Enzymatic characterization of the three GS enzymes of P. ruminicola 23 was carried out to define the optimal conditions for the enzymatic activity. The GSIII proteins showed a low K_m value for ammonia (0.48 mM for GSIII-1 and 0.43 mM for GSIII-2) similar to that of the GS of E. coli (K_m 0.6 mM) (30). These kinetic values suggest that both GSIII enzymes are functional and play a glutamine biosynthetic role in vivo based on their affinity for glutamate and ammonia. Ammonia levels in the rumen vary considerably depending on diet and time postfeeding but are in the general range of 2 to 38 mM (4, 23); however, on poor-quality, low-protein forages they fall below 1 mM. Further support for their role in ammonia assimilation was shown by analysis of transcript level using qRT-PCR and enzyme activities of GSI and two GSIII proteins during chemostat culture of P. ruminicola 23 with nonlimiting (residual NH₃ 3.66 mM) and limiting (residual NH₃ 0.025 mM) concentrations of ammonia (Table 3). Our results for glnA expression and GS activity in P. ruminicola 23 by ammonia concentration are divergent from that described for GSIII proteins in B. fragilis Bf-1, Butyrivibrio fibrisolvens, R. albus 8, Pseudanabaena sp. PCC 6903, Synechocystis sp. PCC 6803, and Synechococcus sp. PCC 7942, which all showed higher enzymatic activities and high expression levels for cells grown under ammonia limitation (2, 10, 11, 22, 35, 41). The reason for this discrepancy is not obvious, but previously normalization was based on 16S rRNA gene level whereas this comparison is related to constitutively expressed genes. Importantly, cells used for measuring transcript levels and enzyme activity in the present study were prepared in chemostat- and not batch-grown cells and thus steady-state residual concentrations of ammonia could be established for each condition before sampling.

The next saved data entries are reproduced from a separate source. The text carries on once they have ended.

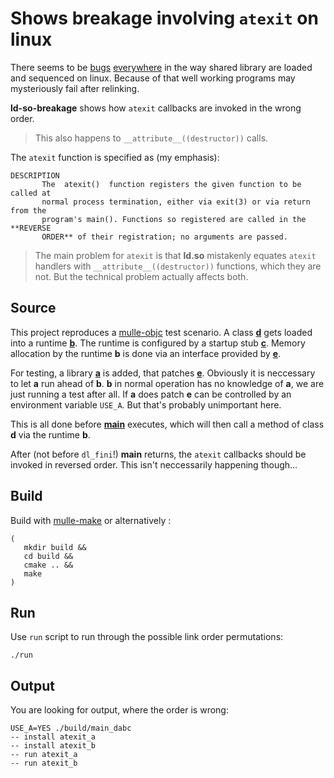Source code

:# Shows breakage involving `atexit` on linux

There seems to be [bugs](https://github.com/mulle-nat/LD_PRELOAD-breakage-linux)
[everywhere](https://github.com/mulle-nat/atexit-breakage-linux) in the way
shared library are loaded and sequenced on linux. Because of that well
working programs may mysteriously fail after relinking.

**ld-so-breakage** shows how `atexit` callbacks are invoked in the wrong order. 

>This also happens to `__attribute__((destructor))` calls.

The `atexit` function is specified as (my emphasis):

```
DESCRIPTION
       The  atexit()  function registers the given function to be called at
       normal process termination, either via exit(3) or via return from the
       program's main(). Functions so registered are called in the **REVERSE
       ORDER** of their registration; no arguments are passed.
```

> The main problem for `atexit` is that **ld.so** mistakenly
> equates `atexit` handlers with `__attribute__((destructor))` functions,
> which they are not. But the technical problem actually affects both.




## Source

This project reproduces a [mulle-objc](//mulle-objc.github.io) test scenario.
A class [**d**](https://github.com/mulle-nat/ld-so-breakage/blob/master/src/d.c) gets loaded into a runtime [**b**](https://github.com/mulle-nat/ld-so-breakage/blob/master/src/b.c). The runtime is configured
by a startup stub [**c**](https://github.com/mulle-nat/ld-so-breakage/blob/master/src/c.c). Memory allocation by the runtime **b** is done via
an interface provided by [**e**](https://github.com/mulle-nat/ld-so-breakage/blob/master/src/e.h).

For testing, a library [**a**](https://github.com/mulle-nat/ld-so-breakage/blob/master/src/a.c) is added, that patches [**e**](https://github.com/mulle-nat/ld-so-breakage/blob/master/src/e.c).  Obviously it is
neccessary to let **a** run ahead of **b**. **b** in normal operation has no
knowledge of **a**, we are just running a test after all. If **a** does patch
**e** can be controlled by an environment variable `USE_A`. But that's
probably unimportant here.

This is all done before [**main**](https://github.com/mulle-nat/ld-so-breakage/blob/master/src/main.c) executes, which will then call a method
of class **d** via the runtime **b**.

After (not before `dl_fini`!) **main** returns, the `atexit` callbacks should
be invoked in reversed order. This isn't neccessarily happening though...


## Build

Build with [mulle-make](//github.com/mulle-sde/mulle-make) or alternatively :

```
(
   mkdir build &&
   cd build &&
   cmake .. &&
   make
)
```

## Run

Use `run` script to run through the possible link order permutations:

```
./run
```

## Output

You are looking for output, where the order is wrong:

```
USE_A=YES ./build/main_dabc
-- install atexit_a
-- install atexit_b
-- run atexit_a
-- run atexit_b
```
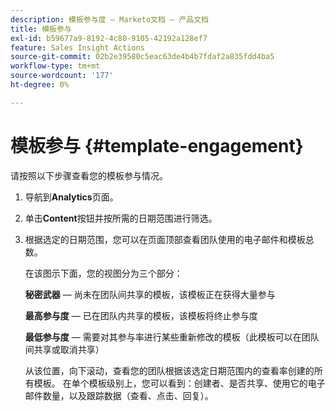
 ```yaml
---
description: 模板参与度 — Marketo文档 — 产品文档
title: 模板参与
exl-id: b59677a9-8192-4c80-9105-42192a128ef7
feature: Sales Insight Actions
source-git-commit: 02b2e39580c5eac63de4b4b7fdaf2a835fdd4ba5
workflow-type: tm+mt
source-wordcount: '177'
ht-degree: 0%

---
```


# 模板参与 {#template-engagement}

请按照以下步骤查看您的模板参与情况。

1. 导航到&#x200B;**Analytics**&#x200B;页面。

1. 单击&#x200B;**Content**&#x200B;按钮并按所需的日期范围进行筛选。

1. 根据选定的日期范围，您可以在页面顶部查看团队使用的电子邮件和模板总数。

   在该图示下面，您的视图分为三个部分：

   **秘密武器** — 尚未在团队间共享的模板，该模板正在获得大量参与

   **最高参与度** — 已在团队内共享的模板，该模板将终止参与度

   **最低参与度** — 需要对其参与率进行某些重新修改的模板（此模板可以在团队间共享或取消共享）

   从该位置，向下滚动，查看您的团队根据该选定日期范围内的查看率创建的所有模板。 在单个模板级别上，您可以看到：创建者、是否共享、使用它的电子邮件数量，以及跟踪数据（查看、点击、回复）。

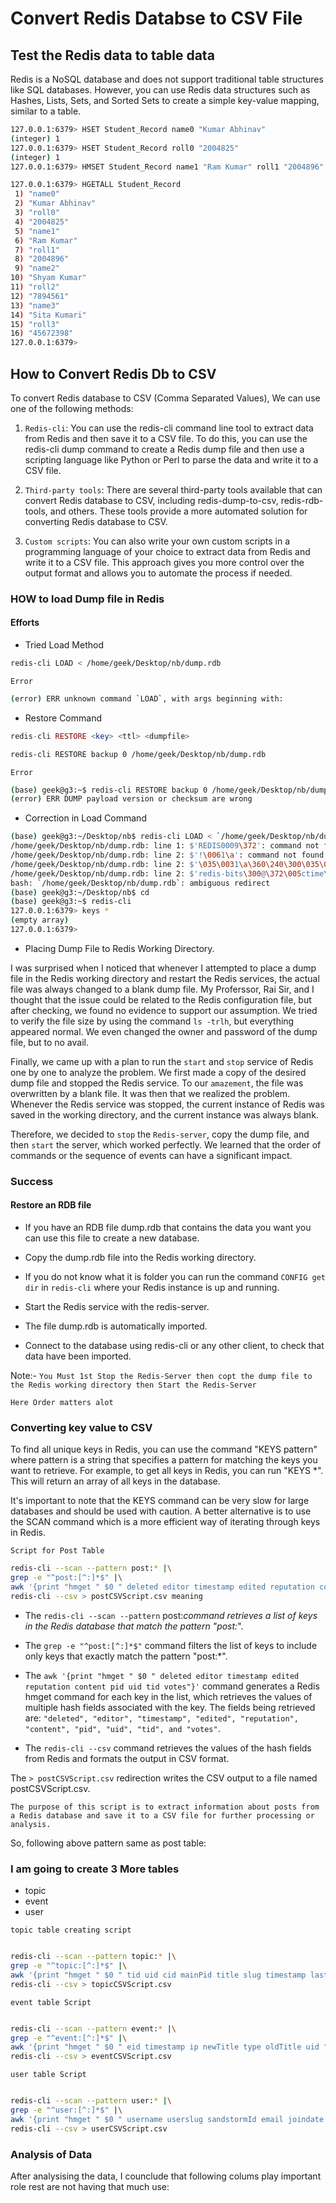 # Convert Redis Databse to CSV File

## Test the Redis data to table data

Redis is a NoSQL database and does not support traditional table structures like SQL databases. However, you can use Redis data structures such as Hashes, Lists, Sets, and Sorted Sets to create a simple key-value mapping, similar to a table.

```sh
127.0.0.1:6379> HSET Student_Record name0 "Kumar Abhinav"
(integer) 1
127.0.0.1:6379> HSET Student_Record roll0 "2004825"
(integer) 1
127.0.0.1:6379> HMSET Student_Record name1 "Ram Kumar" roll1 "2004896" name2 "Shyam Kumar" roll2 "7894561" name3 "Sita Kumari" roll3 "45672398"
```

```sh
127.0.0.1:6379> HGETALL Student_Record
 1) "name0"
 2) "Kumar Abhinav"
 3) "roll0"
 4) "2004825"
 5) "name1"
 6) "Ram Kumar"
 7) "roll1"
 8) "2004896"
 9) "name2"
10) "Shyam Kumar"
11) "roll2"
12) "7894561"
13) "name3"
14) "Sita Kumari"
15) "roll3"
16) "45672398"
127.0.0.1:6379> 

```

## How to Convert Redis Db to CSV

To convert Redis database to CSV (Comma Separated Values), We can use one of the following methods:

1. `Redis-cli`: You can use the redis-cli command line tool to extract data from Redis and then save it to a CSV file. To do this, you can use the redis-cli dump command to create a Redis dump file and then use a scripting language like Python or Perl to parse the data and write it to a CSV file.

1. `Third-party tools`: There are several third-party tools available that can convert Redis database to CSV, including redis-dump-to-csv, redis-rdb-tools, and others. These tools provide a more automated solution for converting Redis database to CSV.

1. `Custom scripts`: You can also write your own custom scripts in a programming language of your choice to extract data from Redis and write it to a CSV file. This approach gives you more control over the output format and allows you to automate the process if needed.

### HOW to load Dump file in Redis

#### Efforts

- Tried Load Method

```sh
redis-cli LOAD < /home/geek/Desktop/nb/dump.rdb
```

`Error`

```sh
(error) ERR unknown command `LOAD`, with args beginning with: 
```

- Restore Command

```php
redis-cli RESTORE <key> <ttl> <dumpfile>
```

```sh
redis-cli RESTORE backup 0 /home/geek/Desktop/nb/dump.rdb
```

`Error`

```sh
(base) geek@g3:~$ redis-cli RESTORE backup 0 /home/geek/Desktop/nb/dump.rdb
(error) ERR DUMP payload version or checksum are wrong
```

- Correction in Load Command

```sh
(base) geek@g3:~/Desktop/nb$ redis-cli LOAD < `/home/geek/Desktop/nb/dump.rdb`
/home/geek/Desktop/nb/dump.rdb: line 1: $'REDIS0009\372': command not found
/home/geek/Desktop/nb/dump.rdb: line 2: $'!\0061\a': command not found
/home/geek/Desktop/nb/dump.rdb: line 2: $'\035\0031\a\360\240\300\035\0052\a\vShy\300\037\r': command not found
/home/geek/Desktop/nb/dump.rdb: line 2: $'redis-bits\300@\372\005ctime\302\030\323\335c\372\bused-mem\302\320O\r\372\faof-preamble\300\376\373\001\r\016Student_Record\303@s@\214\004\214\205': command not found
bash: `/home/geek/Desktop/nb/dump.rdb`: ambiguous redirect
(base) geek@g3:~/Desktop/nb$ cd 
(base) geek@g3:~$ redis-cli
127.0.0.1:6379> keys *
(empty array)
127.0.0.1:6379> 

```

- Placing Dump File to Redis Working Directory.

I was surprised when I noticed that whenever I attempted to place a dump file in the Redis working directory and restart the Redis services, the actual file was always changed to a blank dump file. My Proferssor, Rai Sir, and I thought that the issue could be related to the Redis configuration file, but after checking, we found no evidence to support our assumption. We tried to verify the file size by using the command `ls -trlh`, but everything appeared normal. We even changed the owner and password of the dump file, but to no avail.

Finally, we came up with a plan to run the `start` and `stop` service of Redis one by one to analyze the problem. We first made a copy of the desired dump file and stopped the Redis service. To our `amazement`, the file was overwritten by a blank file. It was then that we realized the problem. Whenever the Redis service was stopped, the current instance of Redis was saved in the working directory, and the current instance was always blank.

Therefore, we decided to `stop` the `Redis-server`, copy the dump file, and then `start` the server, which worked perfectly. We learned that the order of commands or the sequence of events can have a significant impact.

### Success

#### Restore an RDB file

- If you have an RDB file dump.rdb that contains the data you want you can use this file to create a new database.

- Copy the dump.rdb file into the Redis working directory.

- If you do not know what it is folder you can run the command `CONFIG get dir` in `redis-cli` where your Redis instance is up and running.

- Start the Redis service with the redis-server.

- The file dump.rdb is automatically imported.

- Connect to the database using redis-cli or any other client, to check that data have been imported.

Note:- `You Must 1st Stop the Redis-Server then copt the dump file to the Redis working directory then Start the Redis-Server`

`Here Order matters alot`

### Converting key value to CSV

To find all unique keys in Redis, you can use the command "KEYS pattern" where pattern is a string that specifies a pattern for matching the keys you want to retrieve. For example, to get all keys in Redis, you can run "KEYS *". This will return an array of all keys in the database.

It's important to note that the KEYS command can be very slow for large databases and should be used with caution. A better alternative is to use the SCAN command which is a more efficient way of iterating through keys in Redis.

`Script for Post Table`

```sh
redis-cli --scan --pattern post:* |\
grep -e "^post:[^:]*$" |\
awk '{print "hmget " $0 " deleted editor timestamp edited reputation content pid uid tid votes"}' |\
redis-cli --csv > postCSVScript.csv meaning
```

- The `redis-cli --scan --pattern` post:*command retrieves a list of keys in the Redis database that match the pattern "post:*".

- The `grep -e "^post:[^:]*$"` command filters the list of keys to include only keys that exactly match the pattern "post:*".

- The `awk '{print "hmget " $0 " deleted editor timestamp edited reputation content pid uid tid votes"}'` command generates a Redis hmget command for each key in the list, which retrieves the values of multiple hash fields associated with the key. The fields being retrieved are: `"deleted", "editor", "timestamp", "edited", "reputation", "content", "pid", "uid", "tid", and "votes"`.

- The `redis-cli --csv` command retrieves the values of the hash fields from Redis and formats the output in CSV format.

The `> postCSVScript.csv` redirection writes the CSV output to a file named postCSVScript.csv.

`The purpose of this script is to extract information about posts from a Redis database and save it to a CSV file for further processing or analysis.`

So, following above pattern same as post table:

### I am going to create 3 More tables

- topic
- event
- user

`topic table creating script`

```sh

redis-cli --scan --pattern topic:* |\
grep -e "^topic:[^:]*$" |\
awk '{print "hmget " $0 " tid uid cid mainPid title slug timestamp lastposttime postcount viewcount locked deleted pinned"}' |\
redis-cli --csv > topicCSVScript.csv

```

`event table Script`

```sh

redis-cli --scan --pattern event:* |\
grep -e "^event:[^:]*$" |\
awk '{print "hmget " $0 " eid timestamp ip newTitle type oldTitle uid "}' |\
redis-cli --csv > eventCSVScript.csv

```

`user table Script`

```sh

redis-cli --scan --pattern user:* |\
grep -e "^user:[^:]*$" |\
awk '{print "hmget " $0 " username userslug sandstormId email joindate picture gravatarpicture fullname location birthday website signature uploadedpicture profileviews reputation postcount topiccount lastposttime banned status uid lastonline "}' |\
redis-cli --csv > userCSVScript.csv

```

### Analysis of Data

After analysising the data, I counclude that following colums play important role rest are not having that much use:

In conclusion, the present study is the first to biochemically characterize multiple GS proteins encoded within a single genome and to establish their kinetic properties. The two GSIII genes are paralogs (79% amino acid similarity) resulting from gene duplication that presumably provides functional divergence and the ability to adapt to various environmental conditions and to expand the growth phenotype that Prevotella ruminicola expresses. Based on its enzyme activity and expression levels, we show that GSIII-2 is responsive to external ammonia concentrations and is likely involved in ammonia assimilation with higher expression levels on nonlimiting than on limiting growth concentrations of ammonia. The genomic context of GSIII-2, together with the large and small subunits (gltB and gltD) of GOGAT, also provides additional support for this hypothesis. We propose that GSIII-1 plays a related, rather than entirely new, function and is involved in recycling of ammonia, maintenance of the intracellular glutamate pool, and supply of amine groups for biosynthesis of other N-containing cell components such as amino acids, purines, pyrimidines, and polyamines. Neither GSIII-1 nor GSI have other genes involved in amino acid biosynthesis in contiguous genomic sequence 15 kb upstream or downstream of their respective ORFs. The role for GSI is unknown, since the recombinant enzyme lacked biosynthetic activity although it exhibited both glutamyl transferase and ATPase activity and was functional. We suggest that in vivo this enzyme no longer functions in the synthesis of glutamine from glutamate and ammonia but may play a role in aminotransferase activity and still participate in intracellular nitrogen metabolism, although this remains to be determined.